Financial Management

Multi-Year Procurement

The funding of economic order quantity (EOQ) purchases (i.e., bulk purchases) associated with a multiyear procurement (FAR 17.1) is considered an exception to the full funding policy in that whole end items are not being financed. Funding for EOQ procurements is included in advance procurement budget requests unless an exception is granted by USD (Comptroller).

Guide: Navy Multiyear Procurement Guidebook – Nov 2010

Although a multi-year procurement can benefit the government, it can also entail certain risks. Accordingly, in Public Law 97-86 (10 USC Sec. 2306b), Congress established criteria that multiyear procurement candidates must meet to limit those risks. Further refinement by the GAO, OSD, and the congressional committees has resulted in the current criteria.

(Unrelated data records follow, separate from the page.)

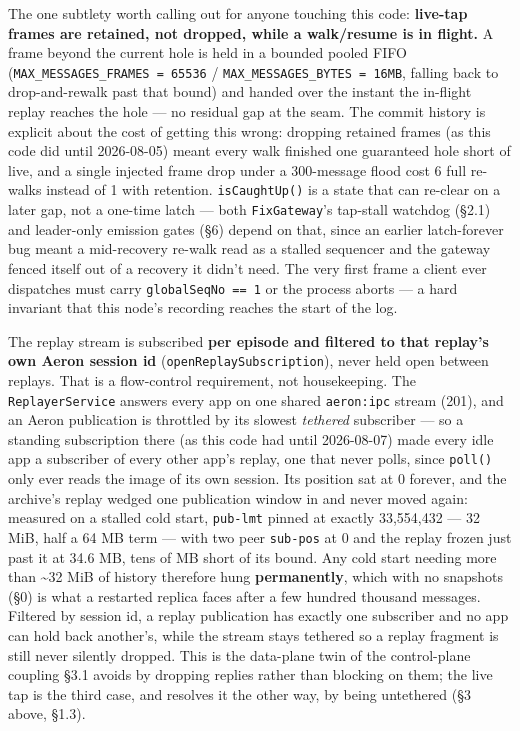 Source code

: \documentclass[
  10pt,
]{article}
\begin{document}
The one subtlety worth calling out for anyone touching this code:
\textbf{live-tap frames are retained, not dropped, while a walk/resume
is in flight.} A frame beyond the current hole is held in a bounded
pooled FIFO (\texttt{MAX\_MESSAGES\_FRAMES\ =\ 65536} /
\texttt{MAX\_MESSAGES\_BYTES\ =\ 16MB}, falling back to drop-and-rewalk
past that bound) and handed over the instant the in-flight replay
reaches the hole --- no residual gap at the seam. The commit history is
explicit about the cost of getting this wrong: dropping retained frames
(as this code did until 2026-08-05) meant every walk finished one
guaranteed hole short of live, and a single injected frame drop under a
300-message flood cost 6 full re-walks instead of 1 with retention.
\texttt{isCaughtUp()} is a state that can re-clear on a later gap, not a
one-time latch --- both \texttt{FixGateway}'s tap-stall watchdog (§2.1)
and leader-only emission gates (§6) depend on that, since an earlier
latch-forever bug meant a mid-recovery re-walk read as a stalled
sequencer and the gateway fenced itself out of a recovery it didn't
need. The very first frame a client ever dispatches must carry
\texttt{globalSeqNo\ ==\ 1} or the process aborts --- a hard invariant
that this node's recording reaches the start of the log.

The replay stream is subscribed \textbf{per episode and filtered to that
replay's own Aeron session id} (\texttt{openReplaySubscription}), never
held open between replays. That is a flow-control requirement, not
housekeeping. The \texttt{ReplayerService} answers every app on one
shared \texttt{aeron:ipc} stream (201), and an Aeron publication is
throttled by its slowest \emph{tethered} subscriber --- so a standing
subscription there (as this code had until 2026-08-07) made every idle
app a subscriber of every other app's replay, one that never polls,
since \texttt{poll()} only ever reads the image of its own session. Its
position sat at 0 forever, and the archive's replay wedged one
publication window in and never moved again: measured on a stalled cold
start, \texttt{pub-lmt} pinned at exactly 33,554,432 --- 32 MiB, half a
64 MB term --- with two peer \texttt{sub-pos} at 0 and the replay frozen
just past it at 34.6 MB, tens of MB short of its bound. Any cold start
needing more than \textasciitilde32 MiB of history therefore hung
\textbf{permanently}, which with no snapshots (§0) is what a restarted
replica faces after a few hundred thousand messages. Filtered by session
id, a replay publication has exactly one subscriber and no app can hold
back another's, while the stream stays tethered so a replay fragment is
still never silently dropped. This is the data-plane twin of the
control-plane coupling §3.1 avoids by dropping replies rather than
blocking on them; the live tap is the third case, and resolves it the
other way, by being untethered (§3 above, §1.3).
\end{document}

  1. Substantial Savings: The multi-year procurement should achieve “significant” savings compared to annual procurement of the same quantities to compensate for the reduction of future budget flexibility and added program risk. There is no officially defined “significant” percentage or dollar value of savings for a multi-year procurement. In the past, minimum savings of 10% or more were expected, although very costly programs were able to obtain approval for a multi-year procurement with less than this due to the high dollar value of the savings.
  2. Continuing/stable requirement:  A stable requirement means that the minimum need for the item will not vary significantly (particularly downward) over the term of the multi-year contract. Decreases in procurement quantities or procurement rate can cause increases in unit cost and subsequently reduce savings.
  3. Funding availability and stability: There should be a reasonable expectation that program funding at the required level for the procurement will be available throughout the multi-year contract period. Both DoD and Congress must be committed to ensuring that sufficient funds are provided to complete the multi-year contract at planned production rates.
  4. Design stability: System or subsystem design should be stable before initiating a multi-year procurement. Test and evaluation should be completed and demonstrate that the system or subsystem is operationally effective. A program should be judged mature and stable only after research and development and one or two production runs have been successful.
  5. Realistic cost estimates: Estimates should be based on historical cost data for the same or similar item. Savings are calculated as the difference between cost estimates, proposals, or negotiated prices for the multiyear contract and the cost of procuring the same quantities in the same time frame with successive annual contracts.
  6. National security enhancement: The use of a multiyear contract should promote the national security of the United States.
  7. Impact on Industrial Base:  Programs seeking approval for a multiyear procurement must describe the impact on the industrial base, including improved competition, enhanced facilities investment, improvement in vendor skills, increased production capacity, etc.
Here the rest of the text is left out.